And that doesn’t just apply to data written to the filesystem. Just for starters, extracting data from the device’s SQLite database is relatively trivial, so anything written to it should also be encrypted using something like SQLCipher. For encryption to be effective, it needs to be pervasive, with no gaps where an attacker can sneak through.

Does the app use HTTPS encryption – and enforce it?

It’s easy to become complacent regarding the security of network communications, too.

Switching on HTTPS is a good first move, but it shouldn’t end there. Apps should always validate the SSL certificate, and to further increase trust, developers should either pin the server’s certificate in their apps or use two-way SSL authentication.

Backend developers, likewise, have a responsibility to ensure that the server only supports strong protocols and ciphers, and that it can’t be made to fall back to less secure ones.

Has the app binary been scrubbed of sensitive information?

App binaries aren’t black boxes. They can be decompiled,shutterstock_120539989 reverse engineered, analyzed both statically and at runtime, and dissected using mobile forensic software. Developers should assume that any hard-coded sensitive information like passwords and encryption keys can be retrieved from the binary – so those things shouldn’t be there.

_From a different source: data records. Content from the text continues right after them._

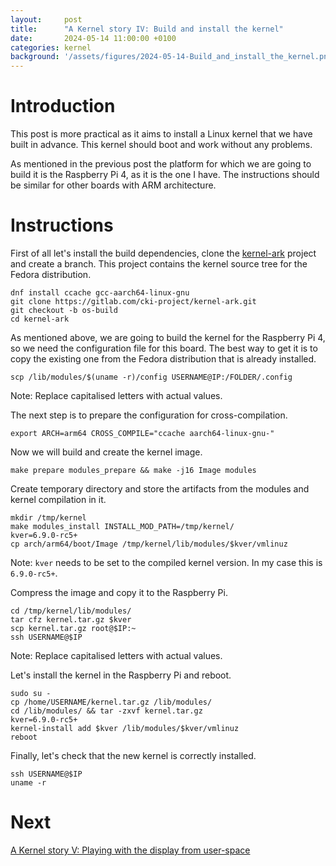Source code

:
 ```yaml
---
layout:     post
title:      "A Kernel story IV: Build and install the kernel"
date:       2024-05-14 11:00:00 +0100
categories: kernel
background: '/assets/figures/2024-05-14-Build_and_install_the_kernel.png'
---
```


# Introduction

This post is more practical as it aims to install a Linux kernel that we have built in advance. This kernel should boot and work without any problems.

As mentioned in the previous post the platform for which we are going to build it is the Raspberry Pi 4, as it is the one I have. The instructions should be similar for other boards with ARM architecture.

# Instructions

First of all let's install the build dependencies, clone the [kernel-ark](https://gitlab.com/cki-project/kernel-ark) project and create a branch. This project contains the kernel source tree for the Fedora distribution.

```console
dnf install ccache gcc-aarch64-linux-gnu
git clone https://gitlab.com/cki-project/kernel-ark.git
git checkout -b os-build
cd kernel-ark
```

As mentioned above, we are going to build the kernel for the Raspberry Pi 4, so we need the configuration file for this board. The best way to get it is to copy the existing one from the Fedora distribution that is already installed.

```console
scp /lib/modules/$(uname -r)/config USERNAME@IP:/FOLDER/.config
```

Note: Replace capitalised letters with actual values.

The next step is to prepare the configuration for cross-compilation.

```console
export ARCH=arm64 CROSS_COMPILE="ccache aarch64-linux-gnu-"
```

Now we will build and create the kernel image.

```console
make prepare modules_prepare && make -j16 Image modules
```

Create temporary directory and store the artifacts from the modules and kernel compilation in it.

```console
mkdir /tmp/kernel
make modules_install INSTALL_MOD_PATH=/tmp/kernel/
kver=6.9.0-rc5+
cp arch/arm64/boot/Image /tmp/kernel/lib/modules/$kver/vmlinuz
```

Note: `kver` needs to be set to the compiled kernel version. In my case this is `6.9.0-rc5+`.

Compress the image and copy it to the Raspberry Pi.

```console
cd /tmp/kernel/lib/modules/
tar cfz kernel.tar.gz $kver
scp kernel.tar.gz root@$IP:~
ssh USERNAME@$IP
```

Note: Replace capitalised letters with actual values.

Let's install the kernel in the Raspberry Pi and reboot.

```console
sudo su -
cp /home/USERNAME/kernel.tar.gz /lib/modules/
cd /lib/modules/ && tar -zxvf kernel.tar.gz
kver=6.9.0-rc5+
kernel-install add $kver /lib/modules/$kver/vmlinuz
reboot
```

Finally, let's check that the new kernel is correctly installed.

```console
ssh USERNAME@$IP
uname -r
```

# Next

[A Kernel story V: Playing with the display from user-space](/kernel/2024/06/07/a-kernel-story5.html)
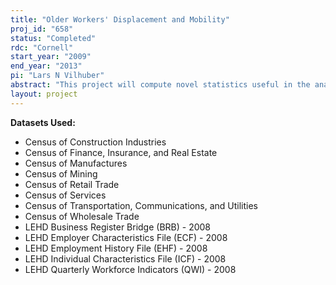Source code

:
 ```yaml
---
title: "Older Workers' Displacement and Mobility"
proj_id: "658"
status: "Completed"
rdc: "Cornell"
start_year: "2009"
end_year: "2013"
pi: "Lars N Vilhuber"
abstract: "This project will compute novel statistics useful in the analysis of older workers’ mobility and retirement decisions using individual data from the Health and Retirement Study (HRS) with indices created from the Longitudinal Employer Household Dynamics (LEHD) infrastructure microdata. It will create refined employment opportunity indices based on detailed characteristics of the potential retirees. Currently available statistics, such as the LEHD’s Quarterly Workforce Indicators, provide detailed statistics by simple characteristics of the workforce, such as gender and age. This project will include additional characteristics in the computation of the employment opportunity indices. These include the respondents’ previous industry specific employment experience, the retirement decisions of similarly experienced individuals, and the mobility decisions of similar individuals. There would be three new types of indices: (1) a “job matrix,” which captures the geographic mobility patterns in employment; (2) a “mobility matrix,” which captures residential geographic mobility; and (3) an “opportunity index,” which is a person-specific convolution of these two matrices. The observed job mobility patterns of LEHD individuals, and in particular of older workers, will be used to estimate industry mobility patterns of recently hired workers at a detailed geographic level of work locations, the job matrix. The critical research issue is to determine the level of integration at which the new indices will be combined with existing data to produce a model estimation and forecasting framework. The observed geographic mobility of both LEHD and HRS individuals will be used to compute migration patterns of older workers and recent retirees to new residence locations, the mobility matrix. The mobility matrix (conditional on the HRS individual’s residence at any point in time) can be used to weight the job matrix (conditional on the HRS individual’s current or previous job characteristics), thus obtaining a person-specific job opportunity index, which is then incorporated into the relevant model. The utility of the proposed new indices, at the detailed and the aggregate level, will be assessed in a model-based framework. Using detailed demographic and geographic attributes of individuals, available on the HRS data with geographic supplement, models of the joint determina­tion of geographic mobility, and retirement will be estimated and tested for independence of these two decisions."
layout: project
---
```


**Datasets Used:**

  - Census of Construction Industries 
  - Census of Finance, Insurance, and Real Estate 
  - Census of Manufactures 
  - Census of Mining 
  - Census of Retail Trade 
  - Census of Services 
  - Census of Transportation, Communications, and Utilities 
  - Census of Wholesale Trade 
  - LEHD Business Register Bridge (BRB) - 2008 
  - LEHD Employer Characteristics File (ECF) - 2008 
  - LEHD Employment History File (EHF) - 2008 
  - LEHD Individual Characteristics File (ICF) - 2008 
  - LEHD Quarterly Workforce Indicators (QWI) - 2008 

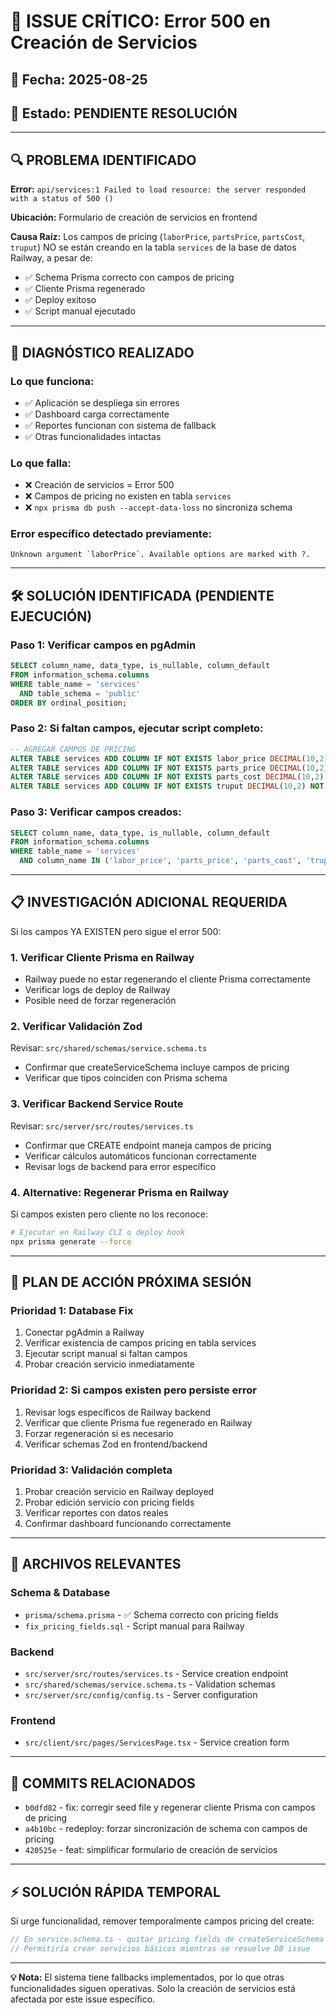 # 🚨 ISSUE CRÍTICO: Error 500 en Creación de Servicios

## 📅 Fecha: 2025-08-25
## 🎯 Estado: PENDIENTE RESOLUCIÓN

---

## 🔍 PROBLEMA IDENTIFICADO

**Error:** `api/services:1 Failed to load resource: the server responded with a status of 500 ()`

**Ubicación:** Formulario de creación de servicios en frontend

**Causa Raíz:** Los campos de pricing (`laborPrice`, `partsPrice`, `partsCost`, `truput`) NO se están creando en la tabla `services` de la base de datos Railway, a pesar de:
- ✅ Schema Prisma correcto con campos de pricing
- ✅ Cliente Prisma regenerado 
- ✅ Deploy exitoso
- ✅ Script manual ejecutado

---

## 🧪 DIAGNÓSTICO REALIZADO

### Lo que funciona:
- ✅ Aplicación se despliega sin errores
- ✅ Dashboard carga correctamente
- ✅ Reportes funcionan con sistema de fallback
- ✅ Otras funcionalidades intactas

### Lo que falla:
- ❌ Creación de servicios = Error 500
- ❌ Campos de pricing no existen en tabla `services` 
- ❌ `npx prisma db push --accept-data-loss` no sincroniza schema

### Error específico detectado previamente:
```
Unknown argument `laborPrice`. Available options are marked with ?.
```

---

## 🛠️ SOLUCIÓN IDENTIFICADA (PENDIENTE EJECUCIÓN)

### Paso 1: Verificar campos en pgAdmin
```sql
SELECT column_name, data_type, is_nullable, column_default 
FROM information_schema.columns 
WHERE table_name = 'services' 
  AND table_schema = 'public'
ORDER BY ordinal_position;
```

### Paso 2: Si faltan campos, ejecutar script completo:
```sql
-- AGREGAR CAMPOS DE PRICING
ALTER TABLE services ADD COLUMN IF NOT EXISTS labor_price DECIMAL(10,2) NOT NULL DEFAULT 0.00;
ALTER TABLE services ADD COLUMN IF NOT EXISTS parts_price DECIMAL(10,2) NOT NULL DEFAULT 0.00;
ALTER TABLE services ADD COLUMN IF NOT EXISTS parts_cost DECIMAL(10,2) NOT NULL DEFAULT 0.00;
ALTER TABLE services ADD COLUMN IF NOT EXISTS truput DECIMAL(10,2) NOT NULL DEFAULT 0.00;
```

### Paso 3: Verificar campos creados:
```sql
SELECT column_name, data_type, is_nullable, column_default 
FROM information_schema.columns 
WHERE table_name = 'services' 
  AND column_name IN ('labor_price', 'parts_price', 'parts_cost', 'truput');
```

---

## 📋 INVESTIGACIÓN ADICIONAL REQUERIDA

Si los campos YA EXISTEN pero sigue el error 500:

### 1. Verificar Cliente Prisma en Railway
- Railway puede no estar regenerando el cliente Prisma correctamente
- Verificar logs de deploy de Railway
- Posible need de forzar regeneración

### 2. Verificar Validación Zod
Revisar: `src/shared/schemas/service.schema.ts`
- Confirmar que createServiceSchema incluye campos de pricing
- Verificar que tipos coinciden con Prisma schema

### 3. Verificar Backend Service Route
Revisar: `src/server/src/routes/services.ts`
- Confirmar que CREATE endpoint maneja campos de pricing
- Verificar cálculos automáticos funcionan correctamente
- Revisar logs de backend para error específico

### 4. Alternative: Regenerar Prisma en Railway
Si campos existen pero cliente no los reconoce:
```bash
# Ejecutar en Railway CLI o deploy hook
npx prisma generate --force
```

---

## 🎯 PLAN DE ACCIÓN PRÓXIMA SESIÓN

### Prioridad 1: Database Fix
1. Conectar pgAdmin a Railway
2. Verificar existencia de campos pricing en tabla services
3. Ejecutar script manual si faltan campos
4. Probar creación servicio inmediatamente

### Prioridad 2: Si campos existen pero persiste error
1. Revisar logs específicos de Railway backend
2. Verificar que cliente Prisma fue regenerado en Railway
3. Forzar regeneración si es necesario
4. Verificar schemas Zod en frontend/backend

### Prioridad 3: Validación completa
1. Probar creación servicio en Railway deployed
2. Probar edición servicio con pricing fields
3. Verificar reportes con datos reales
4. Confirmar dashboard funcionando correctamente

---

## 📁 ARCHIVOS RELEVANTES

### Schema & Database
- `prisma/schema.prisma` - ✅ Schema correcto con pricing fields
- `fix_pricing_fields.sql` - Script manual para Railway

### Backend
- `src/server/src/routes/services.ts` - Service creation endpoint
- `src/shared/schemas/service.schema.ts` - Validation schemas
- `src/server/src/config/config.ts` - Server configuration

### Frontend  
- `src/client/src/pages/ServicesPage.tsx` - Service creation form

---

## 🔄 COMMITS RELACIONADOS
- `b0dfd82` - fix: corregir seed file y regenerar cliente Prisma con campos de pricing
- `a4b10bc` - redeploy: forzar sincronización de schema con campos de pricing
- `420525e` - feat: simplificar formulario de creación de servicios

---

## ⚡ SOLUCIÓN RÁPIDA TEMPORAL
Si urge funcionalidad, remover temporalmente campos pricing del create:
```typescript
// En service.schema.ts - quitar pricing fields de createServiceSchema
// Permitiría crear servicios básicos mientras se resuelve DB issue
```

---

**💡 Nota:** El sistema tiene fallbacks implementados, por lo que otras funcionalidades siguen operativas. Solo la creación de servicios está afectada por este issue específico.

Dynamically generated keys (i.e. via PBKDF2) should be preferred over hard-coded, static ones, and when there’s no other choice, White Box Cryptography techniques should be applied.

Have steps been taken to thwart reverse engineering and analysis?

Developers can take further steps to make their apps harder to inspect, too.

Code and control flows can be obfuscated. Symbols can be stripped or renamed to make code and data harder to identify, and strings can be encrypted. An app can attempt to verify its own resources, to ensure they haven’t been tampered with.

Although often overlooked, such measures can make it much harder to identify an app’s attack surface, while generally having little to no impact on performance.

Is the mobile backend as secure as the app itself?

Also too often overlooked is that mobile security doesn’t end with the app itself. Backend APIs can present huge opportunities for attack, so each one should be tested and hardened. They should be able to validate the presence, length, range, type, and format of all their inputs.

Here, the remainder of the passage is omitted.